◆ Task ◆
Filter the entries below, keeping only lines with the word "antagonists".

:: Dataset excerpts ::

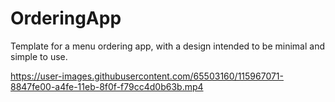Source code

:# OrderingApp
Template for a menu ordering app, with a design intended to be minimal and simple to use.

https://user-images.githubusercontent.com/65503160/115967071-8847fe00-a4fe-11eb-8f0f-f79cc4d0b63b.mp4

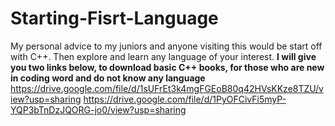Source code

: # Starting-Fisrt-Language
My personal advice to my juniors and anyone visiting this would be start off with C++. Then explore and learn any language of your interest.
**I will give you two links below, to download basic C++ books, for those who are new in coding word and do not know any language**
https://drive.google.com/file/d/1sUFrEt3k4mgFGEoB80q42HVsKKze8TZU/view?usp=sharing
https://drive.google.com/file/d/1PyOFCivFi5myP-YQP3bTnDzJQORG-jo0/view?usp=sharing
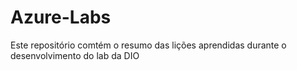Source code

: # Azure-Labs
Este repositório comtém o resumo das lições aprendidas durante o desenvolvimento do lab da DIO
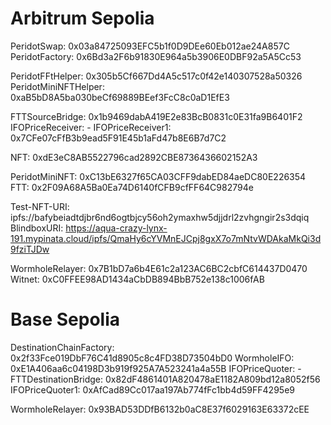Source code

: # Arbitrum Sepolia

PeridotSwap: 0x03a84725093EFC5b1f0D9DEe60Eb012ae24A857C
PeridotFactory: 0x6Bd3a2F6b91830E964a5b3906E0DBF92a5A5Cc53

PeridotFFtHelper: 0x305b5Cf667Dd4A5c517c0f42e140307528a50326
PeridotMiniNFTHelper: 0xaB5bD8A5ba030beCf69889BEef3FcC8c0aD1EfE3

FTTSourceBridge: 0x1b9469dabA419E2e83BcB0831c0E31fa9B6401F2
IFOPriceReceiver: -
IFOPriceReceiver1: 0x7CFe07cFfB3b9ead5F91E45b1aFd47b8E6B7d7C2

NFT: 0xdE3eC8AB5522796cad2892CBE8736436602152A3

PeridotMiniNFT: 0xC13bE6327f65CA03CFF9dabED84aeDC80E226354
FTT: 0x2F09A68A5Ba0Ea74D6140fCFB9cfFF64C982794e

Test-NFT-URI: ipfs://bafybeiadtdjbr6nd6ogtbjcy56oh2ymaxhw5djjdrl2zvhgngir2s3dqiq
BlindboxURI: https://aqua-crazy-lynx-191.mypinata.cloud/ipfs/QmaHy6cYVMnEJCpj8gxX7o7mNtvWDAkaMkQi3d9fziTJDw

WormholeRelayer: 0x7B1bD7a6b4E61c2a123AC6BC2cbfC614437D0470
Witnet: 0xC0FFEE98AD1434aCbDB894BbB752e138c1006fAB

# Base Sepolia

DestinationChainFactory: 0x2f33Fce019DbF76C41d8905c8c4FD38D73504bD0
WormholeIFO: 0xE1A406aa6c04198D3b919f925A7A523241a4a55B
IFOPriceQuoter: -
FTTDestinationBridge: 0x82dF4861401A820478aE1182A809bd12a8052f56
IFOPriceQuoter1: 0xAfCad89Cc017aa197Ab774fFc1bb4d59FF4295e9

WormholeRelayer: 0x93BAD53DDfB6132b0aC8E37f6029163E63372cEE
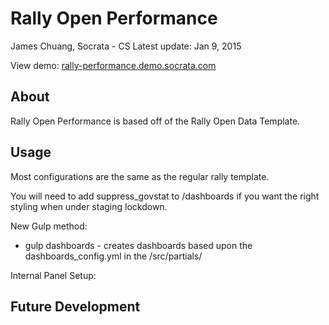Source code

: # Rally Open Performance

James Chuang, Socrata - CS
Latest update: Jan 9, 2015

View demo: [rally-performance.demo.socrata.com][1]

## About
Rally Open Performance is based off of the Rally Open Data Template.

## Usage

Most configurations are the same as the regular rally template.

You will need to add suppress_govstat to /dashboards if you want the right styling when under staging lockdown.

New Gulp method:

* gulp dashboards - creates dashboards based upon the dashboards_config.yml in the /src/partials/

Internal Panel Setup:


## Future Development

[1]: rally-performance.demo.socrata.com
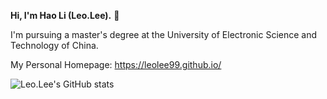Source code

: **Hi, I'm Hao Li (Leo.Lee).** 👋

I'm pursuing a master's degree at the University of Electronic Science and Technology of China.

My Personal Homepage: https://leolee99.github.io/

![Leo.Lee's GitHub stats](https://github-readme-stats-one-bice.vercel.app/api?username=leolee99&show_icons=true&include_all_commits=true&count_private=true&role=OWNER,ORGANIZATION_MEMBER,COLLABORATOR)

:::
:: Dataset excerpts ::

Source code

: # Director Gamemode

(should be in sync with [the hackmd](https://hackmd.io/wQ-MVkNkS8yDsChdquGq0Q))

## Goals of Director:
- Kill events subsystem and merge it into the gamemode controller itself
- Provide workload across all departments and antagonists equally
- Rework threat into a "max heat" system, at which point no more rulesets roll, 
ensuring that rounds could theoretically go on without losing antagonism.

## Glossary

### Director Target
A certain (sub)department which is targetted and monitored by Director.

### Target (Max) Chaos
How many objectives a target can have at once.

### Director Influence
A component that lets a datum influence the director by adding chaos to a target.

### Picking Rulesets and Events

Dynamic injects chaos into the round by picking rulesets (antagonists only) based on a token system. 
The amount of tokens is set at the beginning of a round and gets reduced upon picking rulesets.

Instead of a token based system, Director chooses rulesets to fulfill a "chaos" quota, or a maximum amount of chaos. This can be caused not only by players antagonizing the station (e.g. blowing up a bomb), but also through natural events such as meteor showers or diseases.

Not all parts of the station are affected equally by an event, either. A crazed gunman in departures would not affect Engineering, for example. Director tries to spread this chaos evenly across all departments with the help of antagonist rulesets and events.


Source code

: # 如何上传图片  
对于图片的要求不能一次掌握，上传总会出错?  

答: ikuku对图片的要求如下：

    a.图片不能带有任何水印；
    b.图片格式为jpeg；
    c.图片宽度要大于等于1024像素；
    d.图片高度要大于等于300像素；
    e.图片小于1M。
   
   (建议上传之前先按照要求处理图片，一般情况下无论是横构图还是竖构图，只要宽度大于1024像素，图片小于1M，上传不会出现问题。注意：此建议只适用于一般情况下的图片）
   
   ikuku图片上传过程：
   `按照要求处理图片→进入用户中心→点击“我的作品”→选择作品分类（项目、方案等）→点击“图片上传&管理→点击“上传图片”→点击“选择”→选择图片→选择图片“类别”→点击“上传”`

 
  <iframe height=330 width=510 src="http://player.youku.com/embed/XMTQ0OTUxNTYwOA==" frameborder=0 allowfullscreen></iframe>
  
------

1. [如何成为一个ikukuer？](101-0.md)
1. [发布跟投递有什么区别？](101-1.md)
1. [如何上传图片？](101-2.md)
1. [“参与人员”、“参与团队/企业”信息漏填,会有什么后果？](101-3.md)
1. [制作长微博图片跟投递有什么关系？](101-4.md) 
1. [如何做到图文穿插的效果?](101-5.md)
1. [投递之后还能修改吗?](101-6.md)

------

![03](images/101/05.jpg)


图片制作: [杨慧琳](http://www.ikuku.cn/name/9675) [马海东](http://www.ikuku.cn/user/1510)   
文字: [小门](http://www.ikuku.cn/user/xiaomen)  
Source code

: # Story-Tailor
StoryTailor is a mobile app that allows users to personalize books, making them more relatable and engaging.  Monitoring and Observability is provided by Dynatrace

:::

◆ Solution ◆
- Provide workload across all departments and antagonists equally
Dynamic injects chaos into the round by picking rulesets (antagonists only) based on a token system. 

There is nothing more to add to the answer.